→ **Exercise instructions**:
Copy out, exactly, the first line of the entries below and every line after it through the one containing "O usuário Miguel".
Start of Data to process
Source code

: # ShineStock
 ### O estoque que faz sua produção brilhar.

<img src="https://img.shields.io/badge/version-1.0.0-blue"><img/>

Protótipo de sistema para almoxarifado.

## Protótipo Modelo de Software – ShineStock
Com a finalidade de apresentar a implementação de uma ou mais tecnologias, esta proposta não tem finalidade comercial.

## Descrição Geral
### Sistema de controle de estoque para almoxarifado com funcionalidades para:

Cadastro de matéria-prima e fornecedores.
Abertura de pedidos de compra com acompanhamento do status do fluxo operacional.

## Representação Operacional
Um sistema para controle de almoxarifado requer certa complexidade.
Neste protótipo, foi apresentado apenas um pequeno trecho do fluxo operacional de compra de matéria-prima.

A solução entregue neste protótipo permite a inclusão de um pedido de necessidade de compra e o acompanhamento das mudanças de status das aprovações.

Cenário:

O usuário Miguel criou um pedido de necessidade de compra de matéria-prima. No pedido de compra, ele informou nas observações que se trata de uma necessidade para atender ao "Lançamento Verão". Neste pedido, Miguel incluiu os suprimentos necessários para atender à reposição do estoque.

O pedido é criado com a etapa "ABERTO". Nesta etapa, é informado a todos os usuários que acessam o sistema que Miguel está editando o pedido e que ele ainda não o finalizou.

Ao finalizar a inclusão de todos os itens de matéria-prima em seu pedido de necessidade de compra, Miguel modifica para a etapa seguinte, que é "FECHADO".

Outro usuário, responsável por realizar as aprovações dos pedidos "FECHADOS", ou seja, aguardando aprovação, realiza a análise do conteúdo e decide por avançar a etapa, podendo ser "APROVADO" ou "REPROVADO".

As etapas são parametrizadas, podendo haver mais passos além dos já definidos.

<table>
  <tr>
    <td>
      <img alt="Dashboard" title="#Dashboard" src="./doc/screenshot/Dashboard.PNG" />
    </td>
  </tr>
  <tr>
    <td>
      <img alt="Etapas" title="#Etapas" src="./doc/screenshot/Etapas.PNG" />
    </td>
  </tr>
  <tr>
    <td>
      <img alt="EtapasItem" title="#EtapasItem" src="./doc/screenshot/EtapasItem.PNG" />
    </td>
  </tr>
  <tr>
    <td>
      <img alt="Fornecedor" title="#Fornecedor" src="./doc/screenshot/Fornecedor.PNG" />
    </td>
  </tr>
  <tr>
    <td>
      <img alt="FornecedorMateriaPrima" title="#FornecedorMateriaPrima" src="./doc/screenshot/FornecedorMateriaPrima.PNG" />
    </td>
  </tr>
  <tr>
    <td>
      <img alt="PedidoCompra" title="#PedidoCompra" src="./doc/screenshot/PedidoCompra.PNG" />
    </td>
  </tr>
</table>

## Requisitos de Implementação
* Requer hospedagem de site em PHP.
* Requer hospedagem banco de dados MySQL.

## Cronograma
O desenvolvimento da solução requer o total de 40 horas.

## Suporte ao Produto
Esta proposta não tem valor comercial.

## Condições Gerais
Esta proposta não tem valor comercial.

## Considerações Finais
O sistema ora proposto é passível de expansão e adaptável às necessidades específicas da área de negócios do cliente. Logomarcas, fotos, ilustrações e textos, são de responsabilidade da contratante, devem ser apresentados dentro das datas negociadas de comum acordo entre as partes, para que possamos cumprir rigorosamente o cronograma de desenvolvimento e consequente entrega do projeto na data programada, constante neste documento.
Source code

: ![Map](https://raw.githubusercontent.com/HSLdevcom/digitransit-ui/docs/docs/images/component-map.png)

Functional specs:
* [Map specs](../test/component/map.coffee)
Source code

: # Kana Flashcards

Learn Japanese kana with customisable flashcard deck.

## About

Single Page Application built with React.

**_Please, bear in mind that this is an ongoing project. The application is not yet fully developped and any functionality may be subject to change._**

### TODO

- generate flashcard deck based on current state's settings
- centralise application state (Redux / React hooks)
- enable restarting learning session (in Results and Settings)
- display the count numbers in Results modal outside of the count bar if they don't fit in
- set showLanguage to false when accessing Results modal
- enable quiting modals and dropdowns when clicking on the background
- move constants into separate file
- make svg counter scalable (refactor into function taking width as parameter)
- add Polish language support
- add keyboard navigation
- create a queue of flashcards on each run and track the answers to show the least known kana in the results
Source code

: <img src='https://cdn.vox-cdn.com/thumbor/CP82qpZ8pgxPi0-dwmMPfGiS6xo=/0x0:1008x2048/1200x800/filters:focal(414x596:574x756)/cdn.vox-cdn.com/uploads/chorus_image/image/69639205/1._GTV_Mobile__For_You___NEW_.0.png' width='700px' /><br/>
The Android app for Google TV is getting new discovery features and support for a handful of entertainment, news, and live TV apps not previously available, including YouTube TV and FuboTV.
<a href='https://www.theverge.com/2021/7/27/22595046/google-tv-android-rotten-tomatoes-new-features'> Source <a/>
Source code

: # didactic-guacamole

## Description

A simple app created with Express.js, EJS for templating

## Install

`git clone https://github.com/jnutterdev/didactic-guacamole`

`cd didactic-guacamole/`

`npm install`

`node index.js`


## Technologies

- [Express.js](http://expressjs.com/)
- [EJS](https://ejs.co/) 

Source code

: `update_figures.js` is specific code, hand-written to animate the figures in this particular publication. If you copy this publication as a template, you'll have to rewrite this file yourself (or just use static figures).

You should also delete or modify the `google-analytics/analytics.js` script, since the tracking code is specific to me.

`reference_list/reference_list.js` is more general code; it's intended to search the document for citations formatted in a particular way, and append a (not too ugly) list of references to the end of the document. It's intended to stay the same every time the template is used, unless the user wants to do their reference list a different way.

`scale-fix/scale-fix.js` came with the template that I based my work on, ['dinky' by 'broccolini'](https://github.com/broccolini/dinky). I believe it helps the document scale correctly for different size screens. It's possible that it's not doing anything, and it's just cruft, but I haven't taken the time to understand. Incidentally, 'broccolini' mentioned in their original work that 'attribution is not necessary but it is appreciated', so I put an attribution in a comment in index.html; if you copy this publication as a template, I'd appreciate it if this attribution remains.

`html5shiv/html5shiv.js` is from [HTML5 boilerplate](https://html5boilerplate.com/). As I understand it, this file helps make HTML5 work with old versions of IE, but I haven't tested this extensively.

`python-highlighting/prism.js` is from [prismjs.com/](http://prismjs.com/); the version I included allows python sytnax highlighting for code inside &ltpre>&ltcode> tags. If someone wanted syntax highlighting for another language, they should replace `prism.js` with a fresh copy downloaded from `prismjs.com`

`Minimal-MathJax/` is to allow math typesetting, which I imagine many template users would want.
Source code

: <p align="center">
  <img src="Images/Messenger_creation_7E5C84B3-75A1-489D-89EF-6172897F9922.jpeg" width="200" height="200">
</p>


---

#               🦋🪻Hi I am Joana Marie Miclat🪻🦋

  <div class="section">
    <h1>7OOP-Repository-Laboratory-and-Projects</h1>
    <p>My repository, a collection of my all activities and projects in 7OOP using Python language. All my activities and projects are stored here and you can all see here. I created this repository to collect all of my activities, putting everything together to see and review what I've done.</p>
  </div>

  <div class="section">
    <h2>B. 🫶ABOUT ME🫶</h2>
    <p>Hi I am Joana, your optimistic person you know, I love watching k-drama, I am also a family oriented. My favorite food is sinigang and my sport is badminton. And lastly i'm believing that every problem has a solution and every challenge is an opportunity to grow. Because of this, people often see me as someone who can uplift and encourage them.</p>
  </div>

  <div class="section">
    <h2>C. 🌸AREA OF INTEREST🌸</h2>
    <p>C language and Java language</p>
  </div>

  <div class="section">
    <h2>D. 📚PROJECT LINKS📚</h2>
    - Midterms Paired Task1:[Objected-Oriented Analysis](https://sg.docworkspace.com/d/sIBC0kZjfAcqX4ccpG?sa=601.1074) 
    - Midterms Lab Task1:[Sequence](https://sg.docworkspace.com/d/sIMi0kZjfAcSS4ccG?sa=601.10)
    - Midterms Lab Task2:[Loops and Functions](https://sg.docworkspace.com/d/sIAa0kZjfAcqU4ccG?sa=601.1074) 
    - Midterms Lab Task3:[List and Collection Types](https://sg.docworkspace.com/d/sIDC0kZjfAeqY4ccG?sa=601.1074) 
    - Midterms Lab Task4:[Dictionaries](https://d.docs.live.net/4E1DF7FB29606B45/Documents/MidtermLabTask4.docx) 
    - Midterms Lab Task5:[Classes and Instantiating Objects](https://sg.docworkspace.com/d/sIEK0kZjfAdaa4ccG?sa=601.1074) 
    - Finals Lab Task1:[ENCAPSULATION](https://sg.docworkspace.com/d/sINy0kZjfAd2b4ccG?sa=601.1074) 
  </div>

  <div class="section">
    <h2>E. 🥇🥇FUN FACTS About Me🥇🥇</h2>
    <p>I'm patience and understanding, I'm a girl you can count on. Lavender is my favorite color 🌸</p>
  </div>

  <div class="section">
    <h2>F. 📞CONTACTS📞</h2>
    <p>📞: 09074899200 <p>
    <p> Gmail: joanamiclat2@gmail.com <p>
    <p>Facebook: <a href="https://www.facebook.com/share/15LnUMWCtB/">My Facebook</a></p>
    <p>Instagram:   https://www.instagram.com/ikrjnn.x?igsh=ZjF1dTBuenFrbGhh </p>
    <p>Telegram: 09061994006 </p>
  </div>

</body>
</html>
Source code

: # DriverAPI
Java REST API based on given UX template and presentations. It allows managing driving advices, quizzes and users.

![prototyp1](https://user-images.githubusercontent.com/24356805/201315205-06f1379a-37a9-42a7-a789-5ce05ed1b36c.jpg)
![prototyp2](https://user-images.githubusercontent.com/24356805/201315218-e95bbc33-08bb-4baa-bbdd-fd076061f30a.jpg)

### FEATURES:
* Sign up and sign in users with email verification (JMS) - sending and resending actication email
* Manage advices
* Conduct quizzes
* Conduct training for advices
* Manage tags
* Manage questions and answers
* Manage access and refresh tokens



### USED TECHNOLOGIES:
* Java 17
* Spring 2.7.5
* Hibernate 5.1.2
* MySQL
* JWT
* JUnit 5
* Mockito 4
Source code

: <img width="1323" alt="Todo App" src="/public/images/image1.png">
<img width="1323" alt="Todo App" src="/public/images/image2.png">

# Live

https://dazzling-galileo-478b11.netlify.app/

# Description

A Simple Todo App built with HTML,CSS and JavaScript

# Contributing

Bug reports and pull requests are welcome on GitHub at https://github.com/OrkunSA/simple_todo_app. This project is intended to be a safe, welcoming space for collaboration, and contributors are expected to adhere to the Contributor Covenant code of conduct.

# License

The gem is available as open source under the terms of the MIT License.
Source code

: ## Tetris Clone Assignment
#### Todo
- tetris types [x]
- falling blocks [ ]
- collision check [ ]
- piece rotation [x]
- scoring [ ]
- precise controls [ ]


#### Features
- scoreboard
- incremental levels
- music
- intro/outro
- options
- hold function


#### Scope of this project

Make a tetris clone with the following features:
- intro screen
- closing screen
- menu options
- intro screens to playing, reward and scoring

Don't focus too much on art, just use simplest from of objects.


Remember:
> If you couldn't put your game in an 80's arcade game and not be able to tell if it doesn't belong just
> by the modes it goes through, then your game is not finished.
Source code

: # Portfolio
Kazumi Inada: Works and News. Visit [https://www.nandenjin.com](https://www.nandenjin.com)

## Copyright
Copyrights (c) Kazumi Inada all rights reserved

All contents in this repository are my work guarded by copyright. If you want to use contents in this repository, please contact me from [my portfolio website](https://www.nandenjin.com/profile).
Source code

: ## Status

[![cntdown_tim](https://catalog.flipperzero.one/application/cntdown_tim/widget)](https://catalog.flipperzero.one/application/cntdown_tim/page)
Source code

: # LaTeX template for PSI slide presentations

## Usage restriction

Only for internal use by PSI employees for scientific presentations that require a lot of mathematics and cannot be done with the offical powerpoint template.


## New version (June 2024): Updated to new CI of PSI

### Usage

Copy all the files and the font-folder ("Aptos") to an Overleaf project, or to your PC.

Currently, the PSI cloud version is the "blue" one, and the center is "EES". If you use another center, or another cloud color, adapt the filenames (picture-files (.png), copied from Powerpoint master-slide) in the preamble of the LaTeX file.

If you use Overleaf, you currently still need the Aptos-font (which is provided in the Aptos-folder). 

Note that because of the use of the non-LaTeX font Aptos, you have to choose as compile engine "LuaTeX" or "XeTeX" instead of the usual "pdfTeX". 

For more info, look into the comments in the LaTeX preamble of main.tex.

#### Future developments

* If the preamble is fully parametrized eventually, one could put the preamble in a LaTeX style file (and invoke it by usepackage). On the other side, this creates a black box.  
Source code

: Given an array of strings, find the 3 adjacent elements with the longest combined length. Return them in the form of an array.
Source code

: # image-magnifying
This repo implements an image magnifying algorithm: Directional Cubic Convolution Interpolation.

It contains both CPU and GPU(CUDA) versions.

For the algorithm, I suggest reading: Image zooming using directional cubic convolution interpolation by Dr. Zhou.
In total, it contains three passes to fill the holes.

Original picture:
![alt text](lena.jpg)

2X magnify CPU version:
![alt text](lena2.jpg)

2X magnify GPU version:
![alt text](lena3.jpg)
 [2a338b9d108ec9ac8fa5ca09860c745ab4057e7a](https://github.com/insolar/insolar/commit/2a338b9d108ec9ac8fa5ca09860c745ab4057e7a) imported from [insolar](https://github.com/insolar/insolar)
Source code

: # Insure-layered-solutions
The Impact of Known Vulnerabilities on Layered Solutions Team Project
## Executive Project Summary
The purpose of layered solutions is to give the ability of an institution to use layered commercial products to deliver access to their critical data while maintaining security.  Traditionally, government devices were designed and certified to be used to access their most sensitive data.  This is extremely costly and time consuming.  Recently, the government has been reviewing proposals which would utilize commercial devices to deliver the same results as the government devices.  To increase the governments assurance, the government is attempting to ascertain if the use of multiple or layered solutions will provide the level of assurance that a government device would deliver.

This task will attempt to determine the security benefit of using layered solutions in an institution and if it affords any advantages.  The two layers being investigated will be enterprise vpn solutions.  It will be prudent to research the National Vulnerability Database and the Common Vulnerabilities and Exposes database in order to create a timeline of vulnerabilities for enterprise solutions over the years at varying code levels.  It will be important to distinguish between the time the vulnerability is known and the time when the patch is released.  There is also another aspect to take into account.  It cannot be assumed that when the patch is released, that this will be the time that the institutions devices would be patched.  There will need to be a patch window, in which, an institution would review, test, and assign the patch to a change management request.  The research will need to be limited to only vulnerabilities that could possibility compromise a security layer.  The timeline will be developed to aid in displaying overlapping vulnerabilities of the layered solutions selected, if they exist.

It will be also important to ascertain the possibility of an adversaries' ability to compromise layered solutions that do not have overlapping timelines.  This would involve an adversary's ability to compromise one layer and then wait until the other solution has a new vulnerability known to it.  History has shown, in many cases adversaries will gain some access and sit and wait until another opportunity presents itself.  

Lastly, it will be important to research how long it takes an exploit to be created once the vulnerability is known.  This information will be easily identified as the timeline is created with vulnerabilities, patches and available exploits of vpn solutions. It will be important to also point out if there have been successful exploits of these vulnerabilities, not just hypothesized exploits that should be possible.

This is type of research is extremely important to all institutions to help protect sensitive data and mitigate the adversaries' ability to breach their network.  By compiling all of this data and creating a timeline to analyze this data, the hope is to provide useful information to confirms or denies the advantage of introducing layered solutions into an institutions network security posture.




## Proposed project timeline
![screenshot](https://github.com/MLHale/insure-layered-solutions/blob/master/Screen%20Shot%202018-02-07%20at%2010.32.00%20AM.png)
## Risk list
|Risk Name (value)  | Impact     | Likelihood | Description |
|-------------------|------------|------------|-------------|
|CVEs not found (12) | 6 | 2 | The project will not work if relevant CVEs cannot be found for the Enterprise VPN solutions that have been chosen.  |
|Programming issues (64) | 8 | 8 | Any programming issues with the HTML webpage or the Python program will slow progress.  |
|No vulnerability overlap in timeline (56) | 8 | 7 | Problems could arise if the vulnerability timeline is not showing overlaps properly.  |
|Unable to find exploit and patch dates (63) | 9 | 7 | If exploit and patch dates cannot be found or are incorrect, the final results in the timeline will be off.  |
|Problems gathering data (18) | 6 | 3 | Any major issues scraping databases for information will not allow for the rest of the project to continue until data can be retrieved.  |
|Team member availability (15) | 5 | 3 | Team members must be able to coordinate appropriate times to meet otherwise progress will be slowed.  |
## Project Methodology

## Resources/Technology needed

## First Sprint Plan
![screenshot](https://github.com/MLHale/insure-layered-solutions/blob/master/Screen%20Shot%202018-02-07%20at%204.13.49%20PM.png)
End of Data to process
→ **Solution for this problem**:
Source code

: # ShineStock
 ### O estoque que faz sua produção brilhar.

<img src="https://img.shields.io/badge/version-1.0.0-blue"><img/>

Protótipo de sistema para almoxarifado.

## Protótipo Modelo de Software – ShineStock
Com a finalidade de apresentar a implementação de uma ou mais tecnologias, esta proposta não tem finalidade comercial.

## Descrição Geral
### Sistema de controle de estoque para almoxarifado com funcionalidades para:

Cadastro de matéria-prima e fornecedores.
Abertura de pedidos de compra com acompanhamento do status do fluxo operacional.

## Representação Operacional
Um sistema para controle de almoxarifado requer certa complexidade.
Neste protótipo, foi apresentado apenas um pequeno trecho do fluxo operacional de compra de matéria-prima.

A solução entregue neste protótipo permite a inclusão de um pedido de necessidade de compra e o acompanhamento das mudanças de status das aprovações.

Cenário:

O usuário Miguel criou um pedido de necessidade de compra de matéria-prima. No pedido de compra, ele informou nas observações que se trata de uma necessidade para atender ao "Lançamento Verão". Neste pedido, Miguel incluiu os suprimentos necessários para atender à reposição do estoque.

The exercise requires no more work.